# My DC carping trip..



## crappielooker (Apr 5, 2004)

WOOOOW.. what can i say.. i just now got in from the trip.. totally awesome.. plus i won some $$ for catching the biggest fish of the event..  
now for some much needed rest on my bed.. ahhh.. been sleeping on my van or on the bank for the past 5 days..  
i will post some pics tomorrow..


----------



## johnboy111711 (Apr 7, 2004)

congratulations akster!


----------



## The Kernel (Jul 11, 2005)

Nice one Ak!! I hope you got a taste for it and we see you at West branch.


----------



## Mushijobah (May 4, 2004)

oh I can't wait for pics.


----------



## crappielooker (Apr 5, 2004)

here's a couple teasers..
my $220 fish.. at 21lbs 10 oz.. not the biggest fish caught on the trip, but she is a nice one..








another shot.. these pics does not do the fish justice.. i was holding the fish was several minutes by now.. lol.. yes, i was tired..


----------



## crappielooker (Apr 5, 2004)

here's the biggest fish.. i'm gonna say she's 27lbs.. but when she was in my mat/sling the whole thing weighs 32lbs..


----------



## crappielooker (Apr 5, 2004)

my 4th mirror of the year.. didn't weigh it because i was too hyped ..lol








this is the average sized fish that we caught..


----------



## crappielooker (Apr 5, 2004)

check this crappie out.. from the tidal basin in DC..  
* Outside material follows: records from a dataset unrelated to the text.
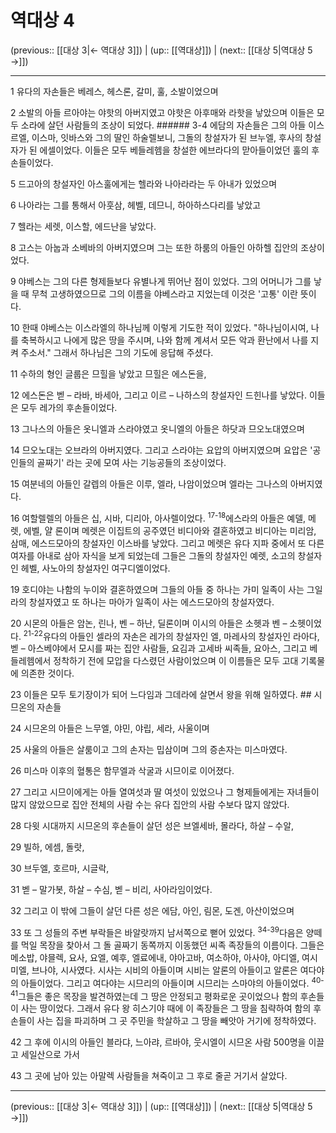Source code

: # 역대상 4

(previous:: [[대상 3|← 역대상 3]]) | (up:: [[역대상]]) | (next:: [[대상 5|역대상 5 →]])

***




1 
유다의 자손들은 베레스, 헤스론, 갈미, 훌, 소발이었으며 



2 
소발의 아들 르아야는 야핫의 아버지였고 야핫은 아후매와 라핫을 낳았으며 이들은 모두 소라에 살던 사람들의 조상이 되었다. ###### 3-4 에담의 자손들은 그의 아들 이스르엘, 이스마, 잇바스와 그의 딸인 하술렐보니, 그돌의 창설자가 된 브누엘, 후사의 창설자가 된 에셀이었다. 이들은 모두 베들레헴을 창설한 에브라다의 맏아들이었던 훌의 후손들이었다. 



5 
드고아의 창설자인 아스훌에게는 헬라와 나아라라는 두 아내가 있었으며 



6 
나아라는 그를 통해서 아훗삼, 헤벨, 데므니, 하아하스다리를 낳았고 



7 
헬라는 세렛, 이스할, 에드난을 낳았다. 



8 
고스는 아눕과 소베바의 아버지였으며 그는 또한 하룸의 아들인 아하헬 집안의 조상이었다. 



9 
야베스는 그의 다른 형제들보다 유별나게 뛰어난 점이 있었다. 그의 어머니가 그를 낳을 때 무척 고생하였으므로 그의 이름을 야베스라고 지었는데 이것은 '고통' 이란 뜻이다. 



10 
한때 야베스는 이스라엘의 하나님께 이렇게 기도한 적이 있었다. "하나님이시여, 나를 축복하시고 나에게 많은 땅을 주시며, 나와 함께 계셔서 모든 악과 환난에서 나를 지켜 주소서." 그래서 하나님은 그의 기도에 응답해 주셨다. 



11 
수하의 형인 글룹은 므힐을 낳았고 므힐은 에스돈을, 



12 
에스돈은 벧 – 라바, 바세아, 그리고 이르 – 나하스의 창설자인 드힌나를 낳았다. 이들은 모두 레가의 후손들이었다. 



13 
그나스의 아들은 옷니엘과 스라야였고 옷니엘의 아들은 하닷과 므오노대였으며 



14 
므오노대는 오브라의 아버지였다. 그리고 스라야는 요압의 아버지였으며 요압은 '공인들의 골짜기' 라는 곳에 모여 사는 기능공들의 조상이었다. 



15 
여분네의 아들인 갈렙의 아들은 이루, 엘라, 나암이었으며 엘라는 그나스의 아버지였다. 



16 
여할렐렐의 아들은 십, 시바, 디리아, 아사렐이었다. <sup class="versenum">17-18</sup>에스라의 아들은 예델, 메렛, 에벨, 얄 론이며 메렛은 이집트의 공주였던 비디아와 결혼하였고 비디아는 미리암, 삼매, 에스드모아의 창설자인 이스바를 낳았다. 그리고 메렛은 유다 지파 중에서 또 다른 여자를 아내로 삼아 자식을 보게 되었는데 그들은 그돌의 창설자인 예렛, 소고의 창설자인 헤벨, 사노아의 창설자인 여구디엘이었다. 



19 
호디야는 나함의 누이와 결혼하였으며 그들의 아들 중 하나는 가미 일족이 사는 그일라의 창설자였고 또 하나는 마아가 일족이 사는 에스드모아의 창설자였다. 



20 
시몬의 아들은 암논, 린나, 벤 – 하난, 딜론이며 이시의 아들은 소헷과 벤 – 소헷이었다. <sup class="versenum">21-22</sup>유다의 아들인 셀라의 자손은 레가의 창설자인 엘, 마레사의 창설자인 라아다, 벧 – 아스베야에서 모시를 짜는 집안 사람들, 요김과 고세바 씨족들, 요아스, 그리고 베들레헴에서 정착하기 전에 모압을 다스렸던 사람이었으며 이 이름들은 모두 고대 기록물에 의존한 것이다. 



23 
이들은 모두 토기장이가 되어 느다임과 그데라에 살면서 왕을 위해 일하였다. ## 시므온의 자손들 



24 
시므온의 아들은 느무엘, 야민, 야립, 세라, 사울이며 



25 
사울의 아들은 살룸이고 그의 손자는 밉삼이며 그의 증손자는 미스마였다. 



26 
미스마 이후의 혈통은 함무엘과 삭굴과 시므이로 이어졌다. 



27 
그리고 시므이에게는 아들 열여섯과 딸 여섯이 있었으나 그 형제들에게는 자녀들이 많지 않았으므로 집안 전체의 사람 수는 유다 집안의 사람 수보다 많지 않았다. 



28 
다윗 시대까지 시므온의 후손들이 살던 성은 브엘세바, 몰라다, 하살 – 수알, 



29 
빌하, 에셈, 돌랏, 



30 
브두엘, 호르마, 시글락, 



31 
벧 – 말가봇, 하살 – 수심, 벧 – 비리, 사아라임이었다. 



32 
그리고 이 밖에 그들이 살던 다른 성은 에담, 아인, 림몬, 도겐, 아산이었으며 



33 
또 그 성들의 주변 부락들은 바알랏까지 남서쪽으로 뻗어 있었다. <sup class="versenum">34-39</sup>다음은 양떼를 먹일 목장을 찾아서 그 돌 골짜기 동쪽까지 이동했던 씨족 족장들의 이름이다. 그들은 메소밥, 야믈렉, 요사, 요엘, 예후, 엘료에내, 야아고바, 여소하야, 아사야, 아디엘, 여시미엘, 브나야, 시사였다. 시사는 시비의 아들이며 시비는 알론의 아들이고 알론은 여다야의 아들이었다. 그리고 여다야는 시므리의 아들이며 시므리는 스마야의 아들이었다. <sup class="versenum">40-41</sup>그들은 좋은 목장을 발견하였는데 그 땅은 안정되고 평화로운 곳이었으나 함의 후손들이 사는 땅이었다. 그래서 유다 왕 히스기야 때에 이 족장들은 그 땅을 침략하여 함의 후손들이 사는 집을 파괴하며 그 곳 주민을 학살하고 그 땅을 빼앗아 거기에 정착하였다. 



42 
그 후에 이시의 아들인 블라댜, 느아랴, 르바야, 웃시엘이 시므온 사람 500명을 이끌고 세일산으로 가서 



43 
그 곳에 남아 있는 아말렉 사람들을 쳐죽이고 그 후로 줄곧 거기서 살았다.

***

(previous:: [[대상 3|← 역대상 3]]) | (up:: [[역대상]]) | (next:: [[대상 5|역대상 5 →]])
first carp of the event.. an 18lber.. was the biggest fish for about 2 hours..


----------



## PAYARA (Apr 7, 2004)

Nice Ak!!!


----------



## Herkel (Feb 18, 2006)

You the man AK, Nice fish for sure Herkel


----------



## BuckeyeFishinNut (Feb 8, 2005)

Good show on the carp AK!! I am sure that $$$ helped offset the cost of getting to DC. Nice pics too, cya out on the water!!

Jake


----------



## TimJC (Apr 6, 2004)

BuckeyeFishinNut said:


> Good show on the carp AK!! I am sure that $$$ helped offset the cost of getting to DC. Nice pics too, cya out on the water!!
> 
> Jake


Unfortunately, Ak bought more tackle than that money would cover while in DC  He was glad to get the cash so that he could eat something other than Wendy's (how dare a Columbus resident say such a thing). I guess the value menu isn't diverse enough to eat for a week straight.


----------



## Tornichio (Apr 14, 2004)

nice fish ak, it looks like the investment for the van tire paid off big time.


----------



## TimJC (Apr 6, 2004)

I had a great time as well. What a great venue. It was good to finally meet some of the "more interesting" people that are members of this fine organization. It was quite a diverse crowd in DC, and the scenery is great there (not just the monuments). People were always stopping to see what was going on. Hopefully we made a few new carp anglers with our bank side antics.

There was a British couple in town doing the tourist thing and the guy freaked out when he saw our gear as he and his wife, tried, to walk the basin. They stayed to talk about carp angling for quite a while. When I got a take, I handed him the rod, and he landed what is probably his PB, and only, US carp. The fish was a 19 pound common that would have been my biggest of the day. Needless to say, our encounter must have made his day.

I also let a lady that stopped with her husband land a goldfish, since I was busy trying to net another fish at the time.

The people around DC were great, friendly and inquisitive. Simply a great place to fish. Thanks to everyone there, especially Mark and Phil for making this happen.

PS Mark, don't listen to anyone else... That lamb was awesome.

Now for some pictures:

The Capitol's finest park rangers









Some of my pictures

































Shawn with some nice fish

























Dick with his new personal best and another fish


----------



## GMR_Guy (Apr 10, 2004)

Those are some great pics and some healthy looking fish. That sure looked like a lot of fun. Congratulations to the Ohio CAGgers on a mess of nice fish.


----------



## Erie Addict (Apr 12, 2004)

Those are some awesume fish guys! The scenary is pretty cool too. Ack almost has me convinced to trade my muskie rods in for a long pole and a bank rig.


----------



## TimJC (Apr 6, 2004)

I can confirm that Ak is still continuing to have a great week. He is out fishing and has been since sometime yesterday. He said he won't stop until the fish stop biting. He does have one suprise that came on corn, but I won't spoil it for him.


----------



## BottomBouncer (Jan 20, 2005)

Sure wish I could have gone......plans are always changing around here  Those sure are some nice fish :B


----------